Our History with Blueberries - Reviving Their Home-Grown and Local Farm Status - Flowers, Trees & Plant Care

 

Our History with Blueberries - Reviving Their Home-Grown and Local Farm Status

The blueberry has a long and popular history with humans. Considered a very old species, it was once known as “star berry” by the Native Americans because of the ideal five-pointed star shape that forms on the blossom end of each berry. Native legend tells that the Great Spirit sent the berries to the earth to nourish the children during a famine.

Wild blueberries are native to North America, with varieties adapted to locations around the world from the tropics to Alaska. New immigrants from Scotland remembered a similar berry they called the blaeberry. Immigrants from England saw similarities to their whortleberries back home. The Danish found the New World berry to be remarkably like their wild bilberries, and settlers from northern Germany saw them as kin to their own bickberren. Closely related New World blueberry cousins also include the cranberry, and the wild huckleberry, the latter of which most agree (although the debate continues) has larger seeds than the wild blueberry, and is frequently mistaken for wild blueberries. Blueberries, huckleberries and cranberries are in the “Heath” family in the genus Vaccinium.

Long established within the New World’s native cuisine, the French explorer Samuel de Champlain noted natives harvesting the berries along what is now Lake Huron, where they were then dried, beaten to a powder, and mixed with water, cornmeal and honey to make “Sautauthig,” a sort of pudding. Meriwether Lewis and William Clark, appointed by Thomas Jefferson to explore the Columbia and Missouri Rivers and inform Native tribes that traders would soon be coming to buy their furs, witnessed how Native Americans along the way smoked wild blueberries as a form of preservation for winter, and also pounded wild blueberries into meat, which they then smoked and dried. Both the natives and settlers used other parts of the wild blueberry plant as well for teas and medicinal purposes.

In the early 1900s, Elizabeth White and Dr. Frederick Coville conducted breeding work to crossbreed varieties of the wild highbush blueberry for an easy-to-harvest tall growing berry plant good for home gardens and farms. With continued breeding and natural selection, their work resulted in today’s cultivated blueberry varieties. However, wild lowbush, hand-harvested blueberries are also a niche industry of their own, offering smaller and intensively flavored fruits.

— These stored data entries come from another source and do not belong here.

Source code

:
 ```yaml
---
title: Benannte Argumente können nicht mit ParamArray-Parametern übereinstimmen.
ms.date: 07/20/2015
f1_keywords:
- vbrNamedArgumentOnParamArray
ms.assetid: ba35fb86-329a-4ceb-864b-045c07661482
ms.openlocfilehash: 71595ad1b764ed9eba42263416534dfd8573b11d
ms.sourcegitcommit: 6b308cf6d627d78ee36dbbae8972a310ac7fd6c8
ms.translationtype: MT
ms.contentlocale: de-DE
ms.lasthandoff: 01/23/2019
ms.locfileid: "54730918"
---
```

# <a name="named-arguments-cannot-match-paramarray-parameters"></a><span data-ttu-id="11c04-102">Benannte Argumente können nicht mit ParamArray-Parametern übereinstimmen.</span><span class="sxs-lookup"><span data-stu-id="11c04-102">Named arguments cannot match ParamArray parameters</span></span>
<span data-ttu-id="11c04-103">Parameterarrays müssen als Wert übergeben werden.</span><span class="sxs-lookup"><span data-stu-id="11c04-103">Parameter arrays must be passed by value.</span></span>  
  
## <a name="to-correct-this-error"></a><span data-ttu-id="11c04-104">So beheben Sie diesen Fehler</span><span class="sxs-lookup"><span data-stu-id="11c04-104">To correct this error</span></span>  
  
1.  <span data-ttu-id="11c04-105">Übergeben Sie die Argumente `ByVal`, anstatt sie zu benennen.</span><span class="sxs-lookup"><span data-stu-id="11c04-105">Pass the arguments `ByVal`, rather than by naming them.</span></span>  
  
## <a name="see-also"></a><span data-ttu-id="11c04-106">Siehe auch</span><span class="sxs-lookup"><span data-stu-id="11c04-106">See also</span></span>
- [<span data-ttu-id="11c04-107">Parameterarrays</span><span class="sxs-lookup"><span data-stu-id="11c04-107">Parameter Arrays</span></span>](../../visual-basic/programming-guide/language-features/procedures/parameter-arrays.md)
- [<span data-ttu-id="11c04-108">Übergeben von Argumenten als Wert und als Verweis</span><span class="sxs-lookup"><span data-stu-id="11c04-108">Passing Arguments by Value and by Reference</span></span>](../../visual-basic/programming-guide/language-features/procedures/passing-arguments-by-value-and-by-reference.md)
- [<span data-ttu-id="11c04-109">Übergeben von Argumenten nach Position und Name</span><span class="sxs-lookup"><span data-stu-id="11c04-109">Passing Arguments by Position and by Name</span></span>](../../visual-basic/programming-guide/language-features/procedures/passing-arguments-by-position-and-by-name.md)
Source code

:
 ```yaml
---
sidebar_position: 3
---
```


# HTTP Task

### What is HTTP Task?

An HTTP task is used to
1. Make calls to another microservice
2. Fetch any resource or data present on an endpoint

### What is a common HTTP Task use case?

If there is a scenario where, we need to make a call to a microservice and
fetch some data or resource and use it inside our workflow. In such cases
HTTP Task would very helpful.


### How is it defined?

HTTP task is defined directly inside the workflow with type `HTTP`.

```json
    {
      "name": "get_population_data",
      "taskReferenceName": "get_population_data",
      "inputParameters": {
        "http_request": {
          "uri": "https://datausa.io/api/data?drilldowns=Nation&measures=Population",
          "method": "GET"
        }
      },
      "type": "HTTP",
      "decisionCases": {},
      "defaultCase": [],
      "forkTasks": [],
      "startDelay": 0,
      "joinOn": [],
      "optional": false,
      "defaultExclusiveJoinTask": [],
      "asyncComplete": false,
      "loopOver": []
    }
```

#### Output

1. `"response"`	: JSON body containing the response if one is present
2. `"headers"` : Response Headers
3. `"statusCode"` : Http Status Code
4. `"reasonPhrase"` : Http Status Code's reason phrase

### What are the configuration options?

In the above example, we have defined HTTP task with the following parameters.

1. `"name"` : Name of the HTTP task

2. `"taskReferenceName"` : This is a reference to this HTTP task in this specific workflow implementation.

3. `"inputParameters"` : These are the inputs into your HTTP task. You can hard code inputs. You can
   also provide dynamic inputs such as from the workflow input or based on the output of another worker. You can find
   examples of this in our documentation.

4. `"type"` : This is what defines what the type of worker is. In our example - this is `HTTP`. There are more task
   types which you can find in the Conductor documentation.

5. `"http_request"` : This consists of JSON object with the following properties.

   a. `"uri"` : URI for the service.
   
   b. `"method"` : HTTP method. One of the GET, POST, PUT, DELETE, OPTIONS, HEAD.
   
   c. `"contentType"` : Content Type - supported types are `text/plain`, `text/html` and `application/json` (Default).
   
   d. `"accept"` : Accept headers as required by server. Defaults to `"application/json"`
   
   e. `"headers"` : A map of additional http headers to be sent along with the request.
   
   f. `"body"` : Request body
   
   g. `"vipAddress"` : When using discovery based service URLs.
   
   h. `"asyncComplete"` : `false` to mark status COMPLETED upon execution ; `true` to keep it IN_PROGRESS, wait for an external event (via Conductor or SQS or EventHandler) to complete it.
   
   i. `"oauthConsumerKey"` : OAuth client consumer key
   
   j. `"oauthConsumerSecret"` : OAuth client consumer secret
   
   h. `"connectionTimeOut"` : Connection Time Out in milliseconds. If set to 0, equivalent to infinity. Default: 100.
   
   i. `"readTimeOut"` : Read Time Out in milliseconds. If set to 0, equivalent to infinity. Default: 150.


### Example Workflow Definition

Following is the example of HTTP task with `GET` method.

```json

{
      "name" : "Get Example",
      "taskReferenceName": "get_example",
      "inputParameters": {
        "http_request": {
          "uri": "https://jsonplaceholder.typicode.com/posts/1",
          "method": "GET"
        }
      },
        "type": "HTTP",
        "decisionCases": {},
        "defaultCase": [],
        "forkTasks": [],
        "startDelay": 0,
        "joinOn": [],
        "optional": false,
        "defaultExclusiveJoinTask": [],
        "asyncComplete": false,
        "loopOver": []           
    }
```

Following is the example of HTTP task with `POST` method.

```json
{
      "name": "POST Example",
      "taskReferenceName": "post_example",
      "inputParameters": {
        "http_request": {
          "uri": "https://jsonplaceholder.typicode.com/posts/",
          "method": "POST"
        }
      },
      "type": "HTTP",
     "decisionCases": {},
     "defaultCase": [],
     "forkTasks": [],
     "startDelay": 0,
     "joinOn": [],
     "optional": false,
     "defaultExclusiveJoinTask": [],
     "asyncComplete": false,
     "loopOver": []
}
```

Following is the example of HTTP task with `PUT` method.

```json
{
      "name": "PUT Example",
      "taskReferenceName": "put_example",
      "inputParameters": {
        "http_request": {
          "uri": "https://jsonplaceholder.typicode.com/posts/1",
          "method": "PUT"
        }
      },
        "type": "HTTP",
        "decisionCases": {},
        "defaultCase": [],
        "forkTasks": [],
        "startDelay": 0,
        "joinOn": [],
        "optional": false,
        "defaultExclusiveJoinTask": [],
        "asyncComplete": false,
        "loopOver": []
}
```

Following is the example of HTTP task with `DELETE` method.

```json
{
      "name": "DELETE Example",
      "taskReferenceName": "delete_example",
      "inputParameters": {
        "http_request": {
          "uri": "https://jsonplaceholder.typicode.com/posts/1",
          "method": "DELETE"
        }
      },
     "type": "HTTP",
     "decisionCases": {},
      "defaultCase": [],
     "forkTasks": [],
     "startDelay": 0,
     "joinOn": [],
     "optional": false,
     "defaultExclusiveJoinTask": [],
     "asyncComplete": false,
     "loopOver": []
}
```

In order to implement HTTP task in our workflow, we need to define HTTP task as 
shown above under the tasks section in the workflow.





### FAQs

Today, in Maine for example, a certified organic wild blueberry farm sells the berries as fresh, frozen, dried and in preserves.

By the late 20th century, most homeowners had dropped the time-honored tradition of having a few berry bushes in their backyards, whether blueberries, gooseberries, currents or other types. By the end of the 20th century, berries became more of an item that showed up in the supermarket as a commercial product. But local blueberry farming and home growing are old traditions enjoying a revival. U-pick blueberry farms are finding visitors come from miles to pick their own berries in the sunshine, and to give their children a sense of harvesting fresh from the earth. And people with secret family recipes made with blueberries are selling kitchen-created blueberry items over the Internet and to local customers.